I concessionari di automobili non sono destinati a scomparire a causa della digital transformation; nei prossimi anni il loro ruolo rimarrà determinante per il processo di vendita. Sono però chiamati a cambiare, in termini di comportamenti e di competenze, per essere in grado di accompagnare i consumatori nelle loro abitudini di acquisto, che si stanno sensibilmente modificando proprio grazie al digitale. A dimostrarlo sono anche i numeri, dal momento che, secondo le previsioni di MotorK, presentate durante Iab Internet Motors 2017 in corso a Roma, nel 2022 il 18% delle automobili sarà venduto online, ma al di là di coloro che vorrebbero concludere esclusivamente via Internet il processo d’acquisto, il 79% degli utenti adotterà un approccio ibrido, utilizzando quindi sia il web sia la classica “visita” al concessionario.

Escluso totalmente dal digitale sarà soltanto il 3% dei consumatori.
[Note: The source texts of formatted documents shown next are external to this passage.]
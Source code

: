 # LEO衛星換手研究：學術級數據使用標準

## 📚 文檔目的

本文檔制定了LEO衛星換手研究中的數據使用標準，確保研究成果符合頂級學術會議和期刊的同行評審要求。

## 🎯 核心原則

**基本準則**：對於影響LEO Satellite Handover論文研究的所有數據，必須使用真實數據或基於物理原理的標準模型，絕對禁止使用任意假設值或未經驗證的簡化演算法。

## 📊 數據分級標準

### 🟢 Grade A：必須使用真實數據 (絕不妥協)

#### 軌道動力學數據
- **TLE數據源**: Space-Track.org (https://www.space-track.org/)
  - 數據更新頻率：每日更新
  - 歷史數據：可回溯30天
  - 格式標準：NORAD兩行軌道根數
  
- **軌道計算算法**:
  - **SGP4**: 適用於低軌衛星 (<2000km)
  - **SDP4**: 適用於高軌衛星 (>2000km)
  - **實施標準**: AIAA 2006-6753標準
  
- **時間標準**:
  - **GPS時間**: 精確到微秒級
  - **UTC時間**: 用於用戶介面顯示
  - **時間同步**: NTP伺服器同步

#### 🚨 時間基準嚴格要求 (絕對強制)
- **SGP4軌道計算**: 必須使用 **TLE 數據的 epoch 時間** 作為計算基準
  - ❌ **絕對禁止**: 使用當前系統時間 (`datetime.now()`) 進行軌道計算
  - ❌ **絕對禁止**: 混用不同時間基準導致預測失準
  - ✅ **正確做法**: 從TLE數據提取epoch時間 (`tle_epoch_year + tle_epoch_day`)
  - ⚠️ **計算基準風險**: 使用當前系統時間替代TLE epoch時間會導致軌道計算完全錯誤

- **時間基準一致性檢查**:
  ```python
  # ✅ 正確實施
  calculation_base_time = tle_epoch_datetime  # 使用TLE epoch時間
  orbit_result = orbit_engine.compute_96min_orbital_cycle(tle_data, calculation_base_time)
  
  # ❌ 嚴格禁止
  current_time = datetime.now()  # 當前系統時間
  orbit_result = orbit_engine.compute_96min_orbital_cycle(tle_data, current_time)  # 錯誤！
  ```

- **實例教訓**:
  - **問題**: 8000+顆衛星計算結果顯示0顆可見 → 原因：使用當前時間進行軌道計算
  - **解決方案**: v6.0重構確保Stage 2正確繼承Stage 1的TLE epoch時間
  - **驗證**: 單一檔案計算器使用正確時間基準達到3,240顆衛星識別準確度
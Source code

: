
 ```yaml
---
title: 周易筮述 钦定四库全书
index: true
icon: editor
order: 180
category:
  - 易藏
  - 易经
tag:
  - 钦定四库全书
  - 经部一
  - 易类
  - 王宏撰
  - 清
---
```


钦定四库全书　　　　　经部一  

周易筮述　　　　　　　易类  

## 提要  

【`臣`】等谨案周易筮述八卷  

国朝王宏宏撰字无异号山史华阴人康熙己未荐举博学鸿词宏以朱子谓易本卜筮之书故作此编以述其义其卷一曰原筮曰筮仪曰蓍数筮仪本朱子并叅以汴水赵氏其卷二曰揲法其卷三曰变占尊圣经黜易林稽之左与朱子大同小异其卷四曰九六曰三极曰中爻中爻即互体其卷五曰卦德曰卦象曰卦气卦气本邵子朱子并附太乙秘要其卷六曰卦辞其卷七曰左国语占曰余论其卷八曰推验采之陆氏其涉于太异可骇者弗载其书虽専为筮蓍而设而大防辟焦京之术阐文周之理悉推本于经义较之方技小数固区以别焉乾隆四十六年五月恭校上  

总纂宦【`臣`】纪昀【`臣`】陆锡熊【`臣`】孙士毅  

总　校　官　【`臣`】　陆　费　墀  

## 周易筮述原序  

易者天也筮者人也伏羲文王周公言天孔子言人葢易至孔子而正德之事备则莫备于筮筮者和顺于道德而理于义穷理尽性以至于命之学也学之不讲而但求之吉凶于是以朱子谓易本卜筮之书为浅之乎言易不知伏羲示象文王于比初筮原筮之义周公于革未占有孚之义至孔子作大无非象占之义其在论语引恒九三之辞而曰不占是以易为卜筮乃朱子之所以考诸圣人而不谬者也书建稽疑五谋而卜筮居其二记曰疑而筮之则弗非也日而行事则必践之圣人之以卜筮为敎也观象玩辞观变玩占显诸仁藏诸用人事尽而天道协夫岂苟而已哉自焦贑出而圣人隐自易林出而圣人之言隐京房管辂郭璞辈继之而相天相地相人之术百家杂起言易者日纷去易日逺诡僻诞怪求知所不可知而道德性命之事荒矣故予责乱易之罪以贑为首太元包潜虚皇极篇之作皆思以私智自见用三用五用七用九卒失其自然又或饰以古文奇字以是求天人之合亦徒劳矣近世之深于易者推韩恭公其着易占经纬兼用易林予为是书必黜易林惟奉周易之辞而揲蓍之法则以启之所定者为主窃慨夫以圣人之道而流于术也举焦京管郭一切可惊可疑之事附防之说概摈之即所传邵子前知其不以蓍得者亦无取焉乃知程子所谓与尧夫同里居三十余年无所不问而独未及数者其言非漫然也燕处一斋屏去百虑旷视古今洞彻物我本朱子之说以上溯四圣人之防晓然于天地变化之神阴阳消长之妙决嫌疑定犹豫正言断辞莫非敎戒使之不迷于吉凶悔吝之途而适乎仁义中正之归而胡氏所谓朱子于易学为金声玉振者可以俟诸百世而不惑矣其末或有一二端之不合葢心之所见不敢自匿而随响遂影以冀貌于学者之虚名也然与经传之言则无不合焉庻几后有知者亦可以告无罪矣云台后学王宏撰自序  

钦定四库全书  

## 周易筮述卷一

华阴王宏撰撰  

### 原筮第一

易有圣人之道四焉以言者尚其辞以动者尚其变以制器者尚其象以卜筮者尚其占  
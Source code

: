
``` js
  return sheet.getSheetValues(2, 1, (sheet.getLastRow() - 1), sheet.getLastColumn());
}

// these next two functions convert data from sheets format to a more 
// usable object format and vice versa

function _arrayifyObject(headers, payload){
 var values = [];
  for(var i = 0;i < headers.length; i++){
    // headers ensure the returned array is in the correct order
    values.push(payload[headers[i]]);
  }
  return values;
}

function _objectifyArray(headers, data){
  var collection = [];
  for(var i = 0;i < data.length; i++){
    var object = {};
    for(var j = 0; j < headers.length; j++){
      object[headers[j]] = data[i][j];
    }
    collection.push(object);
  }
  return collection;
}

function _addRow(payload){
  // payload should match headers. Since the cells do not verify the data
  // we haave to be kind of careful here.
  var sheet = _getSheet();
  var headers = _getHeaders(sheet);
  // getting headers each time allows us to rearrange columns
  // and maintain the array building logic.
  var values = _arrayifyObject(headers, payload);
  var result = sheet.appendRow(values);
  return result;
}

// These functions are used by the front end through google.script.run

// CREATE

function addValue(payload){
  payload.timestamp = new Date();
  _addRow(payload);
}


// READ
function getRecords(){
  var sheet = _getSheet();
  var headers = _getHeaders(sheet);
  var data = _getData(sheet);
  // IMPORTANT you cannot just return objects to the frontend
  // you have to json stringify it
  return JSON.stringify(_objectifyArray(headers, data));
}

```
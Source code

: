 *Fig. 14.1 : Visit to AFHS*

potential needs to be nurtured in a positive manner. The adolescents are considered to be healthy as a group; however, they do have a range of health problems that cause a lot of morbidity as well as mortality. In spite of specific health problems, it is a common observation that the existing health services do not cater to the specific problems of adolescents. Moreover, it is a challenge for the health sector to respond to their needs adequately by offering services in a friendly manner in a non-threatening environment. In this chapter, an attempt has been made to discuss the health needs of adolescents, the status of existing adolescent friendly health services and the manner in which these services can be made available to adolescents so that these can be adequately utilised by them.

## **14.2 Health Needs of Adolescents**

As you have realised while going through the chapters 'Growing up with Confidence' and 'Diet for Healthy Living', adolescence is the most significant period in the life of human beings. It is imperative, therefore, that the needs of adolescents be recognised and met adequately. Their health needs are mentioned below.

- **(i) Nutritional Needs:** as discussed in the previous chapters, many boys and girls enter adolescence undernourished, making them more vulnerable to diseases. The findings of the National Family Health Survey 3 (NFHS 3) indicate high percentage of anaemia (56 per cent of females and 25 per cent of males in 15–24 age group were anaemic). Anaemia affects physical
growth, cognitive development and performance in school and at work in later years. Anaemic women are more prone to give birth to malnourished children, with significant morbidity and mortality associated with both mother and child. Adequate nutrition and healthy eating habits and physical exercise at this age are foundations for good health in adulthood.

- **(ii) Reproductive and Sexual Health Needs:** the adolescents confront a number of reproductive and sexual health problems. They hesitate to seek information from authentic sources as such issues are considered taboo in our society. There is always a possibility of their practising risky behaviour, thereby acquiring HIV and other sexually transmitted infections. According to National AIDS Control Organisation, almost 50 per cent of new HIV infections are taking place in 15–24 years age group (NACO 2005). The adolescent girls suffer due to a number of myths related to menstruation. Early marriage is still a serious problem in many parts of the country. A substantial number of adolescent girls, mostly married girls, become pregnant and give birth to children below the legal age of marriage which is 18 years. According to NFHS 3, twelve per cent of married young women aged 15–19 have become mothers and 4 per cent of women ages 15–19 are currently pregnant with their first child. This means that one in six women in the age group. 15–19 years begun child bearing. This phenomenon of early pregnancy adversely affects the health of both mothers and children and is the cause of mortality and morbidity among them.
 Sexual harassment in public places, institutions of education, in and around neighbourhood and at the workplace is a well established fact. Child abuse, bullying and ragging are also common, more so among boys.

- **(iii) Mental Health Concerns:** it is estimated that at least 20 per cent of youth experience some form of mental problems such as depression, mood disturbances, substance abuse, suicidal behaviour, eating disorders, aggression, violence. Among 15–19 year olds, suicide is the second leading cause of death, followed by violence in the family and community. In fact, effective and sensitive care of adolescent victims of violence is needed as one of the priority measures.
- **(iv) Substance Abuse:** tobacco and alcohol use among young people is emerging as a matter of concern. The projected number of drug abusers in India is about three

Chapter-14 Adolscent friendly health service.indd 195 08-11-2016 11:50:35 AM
In linea con questo trend, anche il comparto degli investimenti pubblicitari si sta orientando a incontrare la domanda dei consumatori sui canali digitali, anche se per il momento rimane predominante la Tv tradizionale. Secondo gli ultimi dati Nielsen, infatti, illustrati da Alberto Dal Sasso, gli investimenti in digital advertising nel 2018 per il settore automotive sono destinati a crescere del 9,4%, a un ritmo più alto rispetto alla media del mercato digital, che si fermerà a un +7,9%. “L’automotive è il terzo settore in Italia per investimenti pubblicitari, in un mercato complessivo che che conta su otto miliardi di euro. Viene dopo gli alimentari e a ridosso del farmaceutico – spiega Dal Sasso – All’interno di questo comparto il 48% degli investimenti è sulla Tv, ma la quota digitale è di dieci punti superiore alla media, con oltre il 37%, distribuito nell’ordine in quattro settori principali: search, display, video, social”.